Tomocube Launches Desktop 3D Metrology System for Glass Substrate Inspection

14 July 2026 | NEWS

The new holotomography platform enables non-destructive three-dimensional defect analysis of glass substrates, helping semiconductor manufacturers improve yield and accelerate advanced packaging development.

Tomocube, a 3D non-destructive inspection and metrology company, announced the launch of HT-T1 Desktop (HT-T1D), a desktop holotomography system for high-resolution 3D defect analysis of glass substrates used in next-generation semiconductor packaging.

HT-T1D is optimised for glass-substrate inspection and metrology workflows. When conventional in-line panel inspection tools, such as automated optical inspection (AOI) systems, flag a potential defect, HT-T1D takes the corresponding coordinates and reconstructs the interior of the glass substrate in three dimensions, resolving the location, morphology, and depth-wise characteristics of defects that surface inspection alone cannot reveal.

Glass core substrates and glass interposers are drawing growing attention as key enabling materials for AI accelerators, high-bandwidth memory (HBM), and other advanced packaging applications. As these substrates move toward mass production, however, manufacturers face mounting challenges in identifying the root causes of micro-defects introduced during complex process steps such as laser drilling, etching, metallization, and singulation. A single critical defect can scrap an entire unit. As a result, the ability to quickly turn inspection data into process improvements has become critical to production-line stability.

HT-T1D applies Tomocube's visible-light holotomography to visualise the three-dimensional refractive-index distribution inside glass with a refractive-index sensitivity of 10⁻⁴. Because the measurement is non-destructive, the same location can be measured repeatedly across successive process stages, allowing users to track when and how a defect forms, propagates, or enlarges. The system is expected to shorten defect-analysis cycles that have traditionally depended on destructive failure analysis, reducing analysis time from days or weeks to minutes in applicable workflows and supporting earlier intervention ahead of high-cost downstream steps.

Alongside the hardware, Tomocube also introduced TomoAnalysis MI (TAMI), a dedicated 3D analysis software platform for metrology and inspection. TAMI quantitatively analyses 3D refractive-index volume data and generates structured reports for engineering review. It also processes data from HT-T1M, Tomocube's planned in-line module for deployment through system integration partners, in the same format — providing a unified workflow from R&D investigation through production-line review.

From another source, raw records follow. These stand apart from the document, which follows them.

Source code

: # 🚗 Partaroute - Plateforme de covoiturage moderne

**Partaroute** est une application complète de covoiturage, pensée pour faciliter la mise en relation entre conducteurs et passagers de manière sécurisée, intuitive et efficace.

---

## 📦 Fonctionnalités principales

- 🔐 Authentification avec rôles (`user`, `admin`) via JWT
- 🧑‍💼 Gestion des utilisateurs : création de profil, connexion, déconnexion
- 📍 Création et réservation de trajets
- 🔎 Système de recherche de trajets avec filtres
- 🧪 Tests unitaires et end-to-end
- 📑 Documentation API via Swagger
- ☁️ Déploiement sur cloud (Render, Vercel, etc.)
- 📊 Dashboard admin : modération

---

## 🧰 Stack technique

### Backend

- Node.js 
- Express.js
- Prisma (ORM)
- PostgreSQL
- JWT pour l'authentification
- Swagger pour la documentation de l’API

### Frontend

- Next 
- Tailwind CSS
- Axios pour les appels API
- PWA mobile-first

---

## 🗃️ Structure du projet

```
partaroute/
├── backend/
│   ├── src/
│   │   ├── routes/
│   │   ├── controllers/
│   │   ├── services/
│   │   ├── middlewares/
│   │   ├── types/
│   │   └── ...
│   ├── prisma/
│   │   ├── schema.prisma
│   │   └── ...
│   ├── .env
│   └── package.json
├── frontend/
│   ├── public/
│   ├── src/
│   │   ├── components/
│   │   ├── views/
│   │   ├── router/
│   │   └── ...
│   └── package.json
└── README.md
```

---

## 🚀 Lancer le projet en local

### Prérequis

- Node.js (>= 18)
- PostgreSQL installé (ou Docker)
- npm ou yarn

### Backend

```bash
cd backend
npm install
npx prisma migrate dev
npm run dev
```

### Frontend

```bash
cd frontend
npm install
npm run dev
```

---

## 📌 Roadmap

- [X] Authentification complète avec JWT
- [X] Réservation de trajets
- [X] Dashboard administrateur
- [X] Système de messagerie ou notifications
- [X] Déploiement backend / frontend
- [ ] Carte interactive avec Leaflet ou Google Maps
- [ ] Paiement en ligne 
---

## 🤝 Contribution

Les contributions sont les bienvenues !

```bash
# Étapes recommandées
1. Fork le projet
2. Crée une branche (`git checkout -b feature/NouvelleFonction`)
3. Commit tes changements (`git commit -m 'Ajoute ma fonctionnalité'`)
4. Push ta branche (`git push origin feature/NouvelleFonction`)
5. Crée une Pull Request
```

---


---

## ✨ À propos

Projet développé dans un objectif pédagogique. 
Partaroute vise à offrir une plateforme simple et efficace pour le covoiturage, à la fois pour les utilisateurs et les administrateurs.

"Glass substrates are emerging as a critical material for next-generation semiconductor packaging, but true competitiveness in mass production will depend on how quickly manufacturers can understand defects and translate that understanding into process improvements," said YongKeun Park, Chief Executive Officer of Tomocube. "HT-T1D goes beyond defect detection, helping customers identify root causes and refine process conditions. We believe it will become an essential metrology platform for accelerating yield learning in glass-substrate manufacturing." He added, "The same platform can also address glass photonic integrated substrates for co-packaged optics (CPO), where the refractive index itself directly affects device performance. This expands its applicability beyond defect analysis to areas that require functional metrology."

With the launch of HT-T1D, Tomocube will engage glass-substrate manufacturers, advanced-packaging companies, and system integration partners to support 3D defect analysis, process review, and yield-learning workflows for glass-substrate manufacturing. The company will also continue to expand its glass-substrate inspection and metrology portfolio, including future in-line deployment through system integration partners, as it addresses the growing demand for defect-analysis and yield-learning solutions in advanced semiconductor packaging.